The study found that the elderly derived 38 percent of their cash income from Social Security, one percent from Railroad Retirement benefits, 7 percent from government employe pensions, 6 percent from private pensions and annuities, 16 percent from job earnings, 28 percent from interest and dividends or other returns on assets, one percent from welfare and 2 percent from various other sources.

The low-income elderly got a much higher portion of their cash income from Social Security, reflecting the fact that they lacked other pensions or assets and did not generally have jobs.
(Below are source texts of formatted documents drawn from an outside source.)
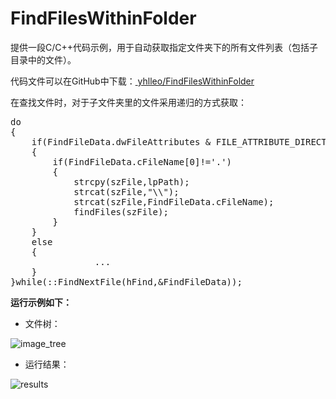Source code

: # FindFilesWithinFolder

提供一段C/C++代码示例，用于自动获取指定文件夹下的所有文件列表（包括子目录中的文件）。

代码文件可以在GitHub中下载：<a href="https://github.com/yhlleo/FindFilesWithinFolder"> <span class="lang:default decode:true  crayon-inline " >yhlleo/FindFilesWithinFolder</span> </a>

 在查找文件时，对于子文件夹里的文件采用递归的方式获取：

<pre class="lang:default mark:10 decode:true " >do
{
	if(FindFileData.dwFileAttributes & FILE_ATTRIBUTE_DIRECTORY)
	{
		if(FindFileData.cFileName[0]!='.')
 		{
			strcpy(szFile,lpPath);
			strcat(szFile,"\\");
			strcat(szFile,FindFileData.cFileName);
			findFiles(szFile);
		}
	}
	else
	{
                ...
	}
}while(::FindNextFile(hFind,&FindFileData));</pre> 

<strong>运行示例如下：</strong>

 - 文件树：

<img src="http://img.blog.csdn.net/20160329184010555" alt="image_tree" />

 - 运行结果：

<img src="http://img.blog.csdn.net/20160329184255009" alt="results" />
Thus, couples or singles with total income less than $5,000 got 77 percent of it from Social Security, those between $5,000 and $10,000 got 71 percent from Social Security, those between $10,000 and $20,000 got 48 percent from Social Security and those with total income exceeding $20,000 got 20 percent of it from Social Security.

Many of the latter group were persons with substantial income-producing assets or persons who continued to work after reaching 65.

One reason Social Security plays such a large role in total income is that the real value of Social Security benefits after adjustment for inflation rose substantially from 1960 to 1984. This was caused by congressional passage of a number of major benefit increases in the 1960s and early 1970s, plus a 1972 provision authorizing an automatic annual cost-of-living increase so that benefits would not be eroded by inflation.

As a result, the study found, "In constant 1984 dollars, the average monthly benefit for retired workers grew from $257 in 1960 to $461 in 1984."

The study found that the increase in the real value of Social Security benefits occurred despite the fact that an increasingly large percentage of workers were retiring before 65 and therefore receiving a permanently reduced benefit.

When this provision became effective a generation ago, only a handful of people chose it. But by 1984 three of every five male workers and seven of 10 female workers were retiring before age 65.